I need the entries printed again word for word, without the images.

*** RECORD SET Section Begins ***

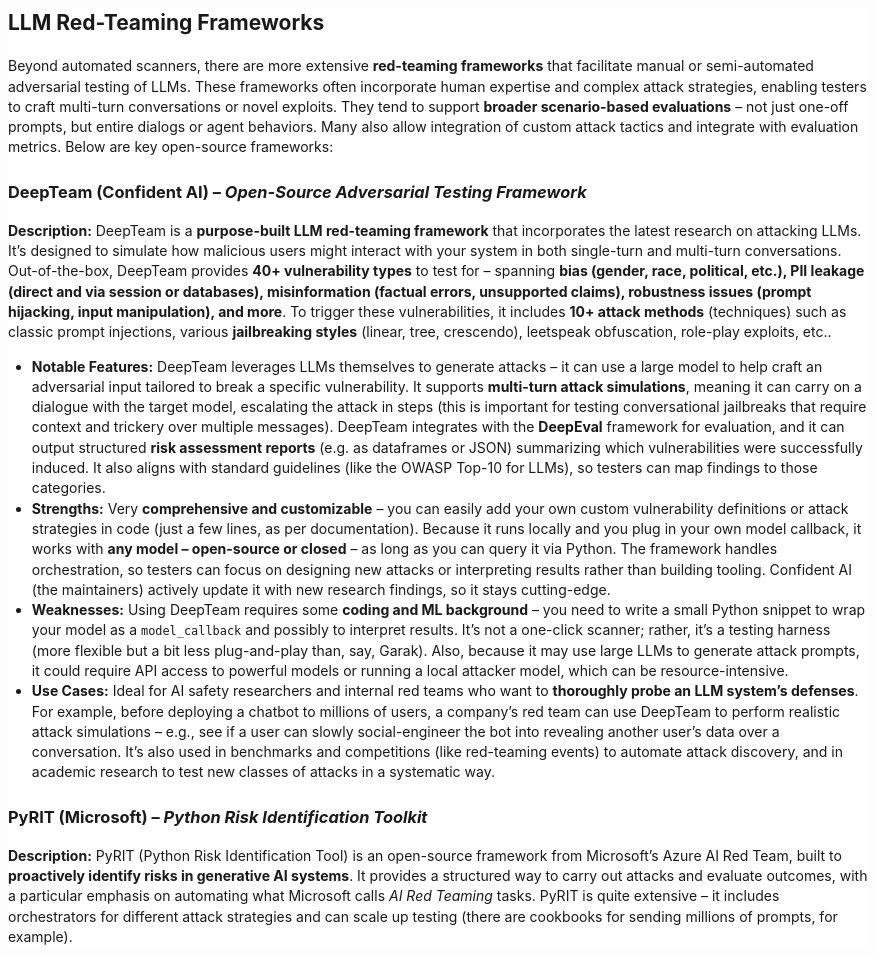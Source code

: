## LLM Red-Teaming Frameworks

Beyond automated scanners, there are more extensive **red-teaming frameworks** that facilitate manual or semi-automated adversarial testing of LLMs. These frameworks often incorporate human expertise and complex attack strategies, enabling testers to craft multi-turn conversations or novel exploits. They tend to support **broader scenario-based evaluations** – not just one-off prompts, but entire dialogs or agent behaviors. Many also allow integration of custom attack tactics and integrate with evaluation metrics. Below are key open-source frameworks:

### DeepTeam (Confident AI) – *Open-Source Adversarial Testing Framework*

**Description:** DeepTeam is a **purpose-built LLM red-teaming framework** that incorporates the latest research on attacking LLMs. It’s designed to simulate how malicious users might interact with your system in both single-turn and multi-turn conversations. Out-of-the-box, DeepTeam provides **40+ vulnerability types** to test for – spanning **bias (gender, race, political, etc.), PII leakage (direct and via session or databases), misinformation (factual errors, unsupported claims), robustness issues (prompt hijacking, input manipulation), and more**. To trigger these vulnerabilities, it includes **10+ attack methods** (techniques) such as classic prompt injections, various **jailbreaking styles** (linear, tree, crescendo), leetspeak obfuscation, role-play exploits, etc..

* **Notable Features:** DeepTeam leverages LLMs themselves to generate attacks – it can use a large model to help craft an adversarial input tailored to break a specific vulnerability. It supports **multi-turn attack simulations**, meaning it can carry on a dialogue with the target model, escalating the attack in steps (this is important for testing conversational jailbreaks that require context and trickery over multiple messages). DeepTeam integrates with the **DeepEval** framework for evaluation, and it can output structured **risk assessment reports** (e.g. as dataframes or JSON) summarizing which vulnerabilities were successfully induced. It also aligns with standard guidelines (like the OWASP Top-10 for LLMs), so testers can map findings to those categories.
* **Strengths:** Very **comprehensive and customizable** – you can easily add your own custom vulnerability definitions or attack strategies in code (just a few lines, as per documentation). Because it runs locally and you plug in your own model callback, it works with **any model – open-source or closed** – as long as you can query it via Python. The framework handles orchestration, so testers can focus on designing new attacks or interpreting results rather than building tooling. Confident AI (the maintainers) actively update it with new research findings, so it stays cutting-edge.
* **Weaknesses:** Using DeepTeam requires some **coding and ML background** – you need to write a small Python snippet to wrap your model as a `model_callback` and possibly to interpret results. It’s not a one-click scanner; rather, it’s a testing harness (more flexible but a bit less plug-and-play than, say, Garak). Also, because it may use large LLMs to generate attack prompts, it could require API access to powerful models or running a local attacker model, which can be resource-intensive.
* **Use Cases:** Ideal for AI safety researchers and internal red teams who want to **thoroughly probe an LLM system’s defenses**. For example, before deploying a chatbot to millions of users, a company’s red team can use DeepTeam to perform realistic attack simulations – e.g., see if a user can slowly social-engineer the bot into revealing another user’s data over a conversation. It’s also used in benchmarks and competitions (like red-teaming events) to automate attack discovery, and in academic research to test new classes of attacks in a systematic way.

### PyRIT (Microsoft) – *Python Risk Identification Toolkit*

**Description:** PyRIT (Python Risk Identification Tool) is an open-source framework from Microsoft’s Azure AI Red Team, built to **proactively identify risks in generative AI systems**. It provides a structured way to carry out attacks and evaluate outcomes, with a particular emphasis on automating what Microsoft calls *AI Red Teaming* tasks. PyRIT is quite extensive – it includes orchestrators for different attack strategies and can scale up testing (there are cookbooks for sending millions of prompts, for example).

*** RECORD SET Section Ends ***

• **TASK RESPONSE**:
Source code

:## LLM Red-Teaming Frameworks

Beyond automated scanners, there are more extensive **red-teaming frameworks** that facilitate manual or semi-automated adversarial testing of LLMs. These frameworks often incorporate human expertise and complex attack strategies, enabling testers to craft multi-turn conversations or novel exploits. They tend to support **broader scenario-based evaluations** – not just one-off prompts, but entire dialogs or agent behaviors. Many also allow integration of custom attack tactics and integrate with evaluation metrics. Below are key open-source frameworks:

### DeepTeam (Confident AI) – *Open-Source Adversarial Testing Framework*

**Description:** DeepTeam is a **purpose-built LLM red-teaming framework** that incorporates the latest research on attacking LLMs. It’s designed to simulate how malicious users might interact with your system in both single-turn and multi-turn conversations. Out-of-the-box, DeepTeam provides **40+ vulnerability types** to test for – spanning **bias (gender, race, political, etc.), PII leakage (direct and via session or databases), misinformation (factual errors, unsupported claims), robustness issues (prompt hijacking, input manipulation), and more**. To trigger these vulnerabilities, it includes **10+ attack methods** (techniques) such as classic prompt injections, various **jailbreaking styles** (linear, tree, crescendo), leetspeak obfuscation, role-play exploits, etc..

* **Notable Features:** DeepTeam leverages LLMs themselves to generate attacks – it can use a large model to help craft an adversarial input tailored to break a specific vulnerability. It supports **multi-turn attack simulations**, meaning it can carry on a dialogue with the target model, escalating the attack in steps (this is important for testing conversational jailbreaks that require context and trickery over multiple messages). DeepTeam integrates with the **DeepEval** framework for evaluation, and it can output structured **risk assessment reports** (e.g. as dataframes or JSON) summarizing which vulnerabilities were successfully induced. It also aligns with standard guidelines (like the OWASP Top-10 for LLMs), so testers can map findings to those categories.
* **Strengths:** Very **comprehensive and customizable** – you can easily add your own custom vulnerability definitions or attack strategies in code (just a few lines, as per documentation). Because it runs locally and you plug in your own model callback, it works with **any model – open-source or closed** – as long as you can query it via Python. The framework handles orchestration, so testers can focus on designing new attacks or interpreting results rather than building tooling. Confident AI (the maintainers) actively update it with new research findings, so it stays cutting-edge.
* **Weaknesses:** Using DeepTeam requires some **coding and ML background** – you need to write a small Python snippet to wrap your model as a `model_callback` and possibly to interpret results. It’s not a one-click scanner; rather, it’s a testing harness (more flexible but a bit less plug-and-play than, say, Garak). Also, because it may use large LLMs to generate attack prompts, it could require API access to powerful models or running a local attacker model, which can be resource-intensive.
* **Use Cases:** Ideal for AI safety researchers and internal red teams who want to **thoroughly probe an LLM system’s defenses**. For example, before deploying a chatbot to millions of users, a company’s red team can use DeepTeam to perform realistic attack simulations – e.g., see if a user can slowly social-engineer the bot into revealing another user’s data over a conversation. It’s also used in benchmarks and competitions (like red-teaming events) to automate attack discovery, and in academic research to test new classes of attacks in a systematic way.

### PyRIT (Microsoft) – *Python Risk Identification Toolkit*

**Description:** PyRIT (Python Risk Identification Tool) is an open-source framework from Microsoft’s Azure AI Red Team, built to **proactively identify risks in generative AI systems**. It provides a structured way to carry out attacks and evaluate outcomes, with a particular emphasis on automating what Microsoft calls *AI Red Teaming* tasks. PyRIT is quite extensive – it includes orchestrators for different attack strategies and can scale up testing (there are cookbooks for sending millions of prompts, for example).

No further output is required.